#### WHAT TO PRODUCE
Would you copy the line that includes "忽然另一頭有一個乘客站起來倒水喝，兩人趕緊停下來，等那人又坐回去" and every line that follows it, down to the last line of the listing below, exactly as they stand?

#### EXTRACTED INFORMATION
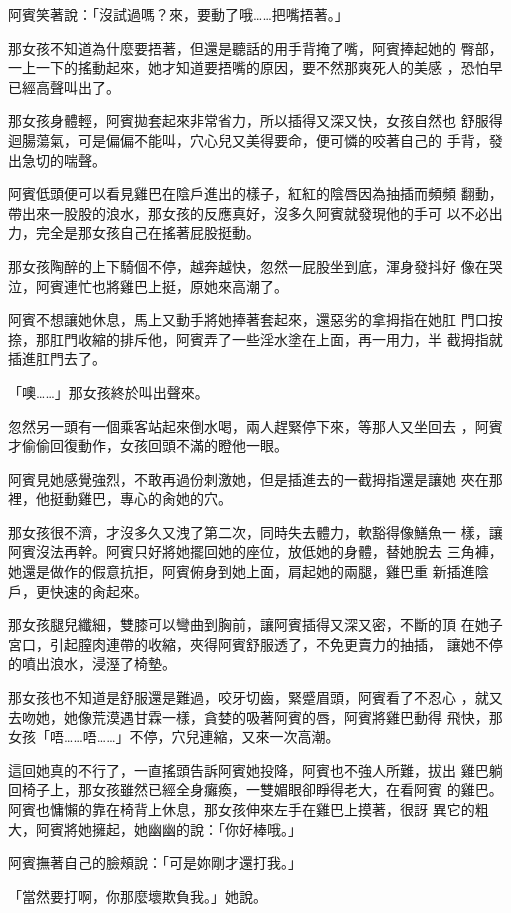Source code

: 阿賓笑著說：「沒試過嗎？來，要動了哦……把嘴捂著。」

那女孩不知道為什麼要捂著，但還是聽話的用手背掩了嘴，阿賓捧起她的
臀部，一上一下的搖動起來，她才知道要捂嘴的原因，要不然那爽死人的美感
，恐怕早已經高聲叫出了。

那女孩身體輕，阿賓拋套起來非常省力，所以插得又深又快，女孩自然也
舒服得迴腸蕩氣，可是偏偏不能叫，穴心兒又美得要命，便可憐的咬著自己的
手背，發出急切的喘聲。

阿賓低頭便可以看見雞巴在陰戶進出的樣子，紅紅的陰唇因為抽插而頻頻
翻動，帶出來一股股的浪水，那女孩的反應真好，沒多久阿賓就發現他的手可
以不必出力，完全是那女孩自己在搖著屁股挺動。

那女孩陶醉的上下騎個不停，越奔越快，忽然一屁股坐到底，渾身發抖好
像在哭泣，阿賓連忙也將雞巴上挺，原她來高潮了。

阿賓不想讓她休息，馬上又動手將她捧著套起來，還惡劣的拿拇指在她肛
門口按捺，那肛門收縮的排斥他，阿賓弄了一些淫水塗在上面，再一用力，半
截拇指就插進肛門去了。

「噢……」那女孩終於叫出聲來。

忽然另一頭有一個乘客站起來倒水喝，兩人趕緊停下來，等那人又坐回去
，阿賓才偷偷回復動作，女孩回頭不滿的瞪他一眼。

阿賓見她感覺強烈，不敢再過份刺激她，但是插進去的一截拇指還是讓她
夾在那裡，他挺動雞巴，專心的肏她的穴。

那女孩很不濟，才沒多久又洩了第二次，同時失去體力，軟豁得像鱔魚一
樣，讓阿賓沒法再幹。阿賓只好將她擺回她的座位，放低她的身體，替她脫去
三角褲，她還是做作的假意抗拒，阿賓俯身到她上面，肩起她的兩腿，雞巴重
新插進陰戶，更快速的肏起來。

那女孩腿兒纖細，雙膝可以彎曲到胸前，讓阿賓插得又深又密，不斷的頂
在她子宮口，引起膣肉連帶的收縮，夾得阿賓舒服透了，不免更賣力的抽插，
讓她不停的噴出浪水，浸溼了椅墊。

那女孩也不知道是舒服還是難過，咬牙切齒，緊蹙眉頭，阿賓看了不忍心
，就又去吻她，她像荒漠遇甘霖一樣，貪婪的吸著阿賓的唇，阿賓將雞巴動得
飛快，那女孩「唔……唔……」不停，穴兒連縮，又來一次高潮。

這回她真的不行了，一直搖頭告訴阿賓她投降，阿賓也不強人所難，拔出
雞巴躺回椅子上，那女孩雖然已經全身癱瘓，一雙媚眼卻睜得老大，在看阿賓
的雞巴。阿賓也慵懶的靠在椅背上休息，那女孩伸來左手在雞巴上摸著，很訝
異它的粗大，阿賓將她擁起，她幽幽的說：「你好棒哦。」

阿賓撫著自己的臉頰說：「可是妳剛才還打我。」

「當然要打啊，你那麼壞欺負我。」她說。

#### TASK SOLUTION
忽然另一頭有一個乘客站起來倒水喝，兩人趕緊停下來，等那人又坐回去
，阿賓才偷偷回復動作，女孩回頭不滿的瞪他一眼。

阿賓見她感覺強烈，不敢再過份刺激她，但是插進去的一截拇指還是讓她
夾在那裡，他挺動雞巴，專心的肏她的穴。

那女孩很不濟，才沒多久又洩了第二次，同時失去體力，軟豁得像鱔魚一
樣，讓阿賓沒法再幹。阿賓只好將她擺回她的座位，放低她的身體，替她脫去
三角褲，她還是做作的假意抗拒，阿賓俯身到她上面，肩起她的兩腿，雞巴重
新插進陰戶，更快速的肏起來。

那女孩腿兒纖細，雙膝可以彎曲到胸前，讓阿賓插得又深又密，不斷的頂
在她子宮口，引起膣肉連帶的收縮，夾得阿賓舒服透了，不免更賣力的抽插，
讓她不停的噴出浪水，浸溼了椅墊。

那女孩也不知道是舒服還是難過，咬牙切齒，緊蹙眉頭，阿賓看了不忍心
，就又去吻她，她像荒漠遇甘霖一樣，貪婪的吸著阿賓的唇，阿賓將雞巴動得
飛快，那女孩「唔……唔……」不停，穴兒連縮，又來一次高潮。

這回她真的不行了，一直搖頭告訴阿賓她投降，阿賓也不強人所難，拔出
雞巴躺回椅子上，那女孩雖然已經全身癱瘓，一雙媚眼卻睜得老大，在看阿賓
的雞巴。阿賓也慵懶的靠在椅背上休息，那女孩伸來左手在雞巴上摸著，很訝
異它的粗大，阿賓將她擁起，她幽幽的說：「你好棒哦。」

阿賓撫著自己的臉頰說：「可是妳剛才還打我。」

「當然要打啊，你那麼壞欺負我。」她說。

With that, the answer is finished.